Również samo gospodarstwo i dom tej wielodzietnej rodziny wymaga natychmiastowego remontu. Wszyscy mieszkają w trzech pomieszczeniach, gdzie natychmiast przydałby się generalny remont. Jest on tym bardziej konieczny, gdyż strop jednego z pomieszczeń grozi zawaleniem. Mimo tej trudnej sytuacji, dzieciaki wzajemnie sobie pomagają a te starsze opiekują się ponadto najmłodszym z nich 11 - miesięcznym Bartusiem.
Nietrudno zgadnąć, że samo wyżywienie tej rodziny to duże koszty. A w gospodarstwie nie przelewa się. Na szczęście wraz z rodziną mieszka też teściowa pani Jolanty. Pieniądze z jej renty częściowo zasilają skromny, domowy budżet. A pieniądze potrzebne są choćby na leki. Pani Józefa to starsza, schorowana kobieta.

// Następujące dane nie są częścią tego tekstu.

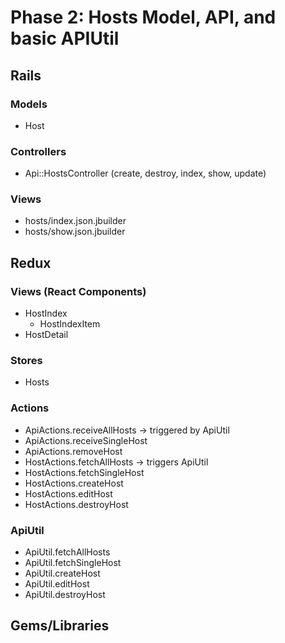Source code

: # Phase 2: Hosts Model, API, and basic APIUtil

## Rails
### Models
* Host

### Controllers
* Api::HostsController (create, destroy, index, show, update)

### Views
* hosts/index.json.jbuilder
* hosts/show.json.jbuilder

## Redux
### Views (React Components)
* HostIndex
  - HostIndexItem
* HostDetail

### Stores
* Hosts

### Actions
* ApiActions.receiveAllHosts -> triggered by ApiUtil
* ApiActions.receiveSingleHost
* ApiActions.removeHost
* HostActions.fetchAllHosts -> triggers ApiUtil
* HostActions.fetchSingleHost
* HostActions.createHost
* HostActions.editHost
* HostActions.destroyHost

### ApiUtil
* ApiUtil.fetchAllHosts
* ApiUtil.fetchSingleHost
* ApiUtil.createHost
* ApiUtil.editHost
* ApiUtil.destroyHost


## Gems/Libraries
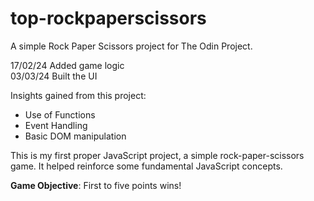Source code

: # top-rockpaperscissors
A simple Rock Paper Scissors project for The Odin Project.

17/02/24 Added game logic  
03/03/24 Built the UI

Insights gained from this project:

- Use of Functions
- Event Handling
- Basic DOM manipulation

This is my first proper JavaScript project, a simple rock-paper-scissors game. It helped reinforce some fundamental JavaScript concepts.

**Game Objective**: First to five points wins!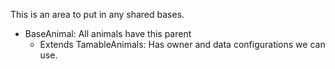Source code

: This is an area to put in any shared bases.

- BaseAnimal: All animals have this parent
  - Extends TamableAnimals: Has owner and data configurations we can use.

Rodzinę cały czas dogląda proboszcz miejscowej parafii. Bardzo chwali mieszkańców Szynkielowa, którzy w tak trudnej sytuacji pośpieszyli rodzinie z pomocą.
Jak najlepsze zdanie o rodzinie Stasiaków ma również dyrektor miejscowej szkoły, do której uczęszczają dzieci. Pomimo tej trudnej sytuacji dzieciaki są czyste, zdyscyplinowane i dobrze się uczą. Otrzymują ze strony szkoły również konkretną pomoc.
W sobotę rodzina Stasiaków przeprowadzi się na kilka miesięcy do budynku znajdującego się niemal na przeciwko szkoły. Zamieszkają tam tymczasowo, na czas remontu ich rodzinnego domu. A wszystkich mieszkańców Wielunia i regionu za pośrednictwem naszej telewizji prosimy o pomoc. Jeśli chcą Państwo wspomóc ich finansowo, nawet najmniejszą sumę pieniędzy można wpłacać na podane przez nas konto: Nr 9792 5110 1900 2360 6330 000020, w tytule wpłaty proszę napisać „Pomoc Rodzinie Stasiaków”.